Abstract

Elastomeric, conductive composite yarns have recently received attention around the opportunity for them to offer special protective fields. A straightforward approach for fabricating tri-component elastic-conductive composite yarns (t-ECCYs) containing stainless steel wire (SSW) was proposed previously. This work mainly focuses on the electromagnetic shielding effectiveness (EMSE) of weft-stretchable woven fabric containing t-ECCY over the X-band under different testing conditions, e.g., single step-by-step elongation, cyclic stretch and lamination events. Results showed that a woven cotton fabric with weft yarn of t-ECCY not only exhibited superior weft stretch-ability to a higher elongation (>40%) compared with a pure cotton control but also had an acceptable 15-cyclic stability with 80% shape recovery retention. The t-ECCY weft fabric was effective in shielding electromagnetic radiation, and its EMSE was also enhanced at elevated elongations during stretch at parallel polarization of EM waves.

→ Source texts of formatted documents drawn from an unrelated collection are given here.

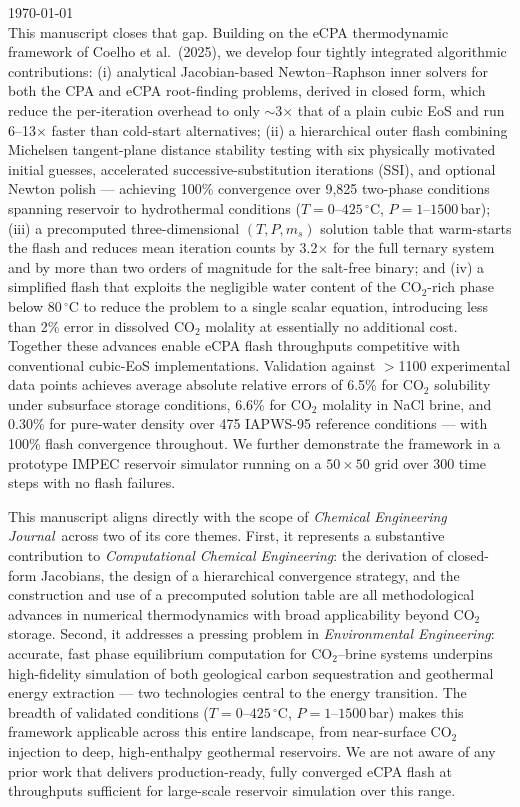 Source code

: \documentclass[11pt, a4paper]{letter}
\newcommand{\whichjob}{\textit{Chemical Engineering Journal}~}
\begin{document}
\begin{letter}{
    \smallskip\today\\\smallskip
}
This manuscript closes that gap. Building on the eCPA thermodynamic framework of Coelho et al.\ (2025), we develop four tightly integrated algorithmic contributions: (i) analytical Jacobian-based Newton--Raphson inner solvers for both the CPA and eCPA root-finding problems, derived in closed form, which reduce the per-iteration overhead to only $\sim$3$\times$ that of a plain cubic EoS and run 6--13$\times$ faster than cold-start alternatives; (ii) a hierarchical outer flash combining Michelsen tangent-plane distance stability testing with six physically motivated initial guesses, accelerated successive-substitution iterations (SSI), and optional Newton polish --- achieving 100\% convergence over 9{,}825 two-phase conditions spanning reservoir to hydrothermal conditions ($T = 0$--$425\,^\circ$C, $P = 1$--$1500$\,bar); (iii) a precomputed three-dimensional $(T, P, m_s)$ solution table that warm-starts the flash and reduces mean iteration counts by 3.2$\times$ for the full ternary system and by more than two orders of magnitude for the salt-free binary; and (iv) a simplified flash that exploits the negligible water content of the CO$_2$-rich phase below $80\,^\circ$C to reduce the problem to a single scalar equation, introducing less than 2\% error in dissolved CO$_2$ molality at essentially no additional cost. Together these advances enable eCPA flash throughputs competitive with conventional cubic-EoS implementations. Validation against $>$1100 experimental data points achieves average absolute relative errors of 6.5\% for CO$_2$ solubility under subsurface storage conditions, 6.6\% for CO$_2$ molality in NaCl brine, and 0.30\% for pure-water density over 475 IAPWS-95 reference conditions --- with 100\% flash convergence throughout. We further demonstrate the framework in a prototype IMPEC reservoir simulator running on a $50\times50$ grid over 300 time steps with no flash failures.

This manuscript aligns directly with the scope of \whichjob across two of its core themes. First, it represents a substantive contribution to \textit{Computational Chemical Engineering}: the derivation of closed-form Jacobians, the design of a hierarchical convergence strategy, and the construction and use of a precomputed solution table are all methodological advances in numerical thermodynamics with broad applicability beyond CO$_2$ storage. Second, it addresses a pressing problem in \textit{Environmental Engineering}: accurate, fast phase equilibrium computation for CO$_2$--brine systems underpins high-fidelity simulation of both geological carbon sequestration and geothermal energy extraction --- two technologies central to the energy transition. The breadth of validated conditions ($T = 0$--$425\,^\circ$C, $P = 1$--$1500$\,bar) makes this framework applicable across this entire landscape, from near-surface CO$_2$ injection to deep, high-enthalpy geothermal reservoirs. We are not aware of any prior work that delivers production-ready, fully converged eCPA flash at throughputs sufficient for large-scale reservoir simulation over this range.


\end{letter}
\end{document}
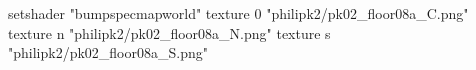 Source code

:setshader "bumpspecmapworld"
    texture 0 "philipk2/pk02_floor08a_C.png"
    texture n "philipk2/pk02_floor08a_N.png"
    texture s "philipk2/pk02_floor08a_S.png" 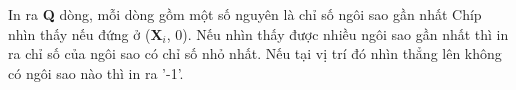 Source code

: In ra \textbf{Q} dòng, mỗi dòng gồm một số nguyên là chỉ số ngôi sao gần nhất Chíp nhìn thấy nếu đứng ở (\textbf{X$_i$}, 0). Nếu nhìn thấy được nhiều ngôi sao gần nhất thì in ra chỉ số của ngôi sao có chỉ số nhỏ nhất. Nếu tại vị trí đó nhìn thẳng lên không có ngôi sao nào thì in ra '-1'. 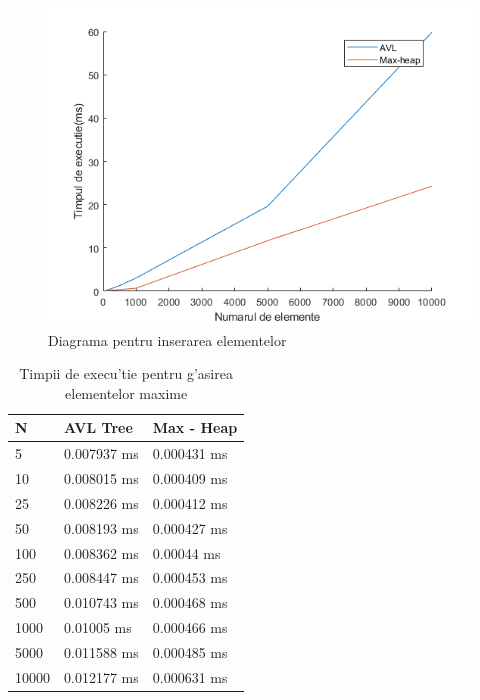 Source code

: \begin{figure}[ht]
\centering
\includegraphics[scale=0.8]{Fisiere/inserare}
\caption {Diagrama pentru inserarea elementelor}
\end{figure}
\FloatBarrier

\vspace{5 mm}
\begin{table}[ht]
\centering
\caption{Timpii de execu'tie pentru g'asirea elementelor maxime}
\begin{tabular}{| p{5cm} | p{5cm} | p{5cm} |}
\hline
N & AVL Tree & Max - Heap \\
\hline\hline
5 & 0.007937 ms & 0.000431 ms \\
\hline
10 & 0.008015 ms & 0.000409 ms \\
\hline
25 & 0.008226 ms & 0.000412 ms \\
\hline
50 & 0.008193 ms & 0.000427 ms \\
\hline
100 & 0.008362 ms & 0.00044 ms \\
\hline
250 & 0.008447 ms & 0.000453 ms \\
\hline
500 & 0.010743 ms & 0.000468 ms \\
\hline
1000 & 0.01005 ms & 0.000466 ms \\
\hline
5000 & 0.011588 ms & 0.000485 ms \\
\hline
10000 & 0.012177 ms & 0.000631 ms \\
\hline
\end{tabular}
\end{table}
\FloatBarrier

There was also no decay in EMSE before and after the t-ECCY fabric was subject to 15 stretch cycles at extension of 20%. In addition, a 90° by 90° cross lamination of t-ECCY fabric remarkably improved the EMSE compared to a 0°/90° one. The scalable fabrication strategy and excellent EMSE seen in t-ECCY-incorporated fabrics represent a significant step forward in protective fields.

Highlights

  • Electromagnetic interference (EMI) is a new but ubiquitous source of radiation pollution, which affects the normal function of sensitive electronic equipment and systems and increasingly has become an environmental and health concern mainly due to a rapid increase in use of telecommunication, digital devices, coil components and electromagnets [1,2,3,4]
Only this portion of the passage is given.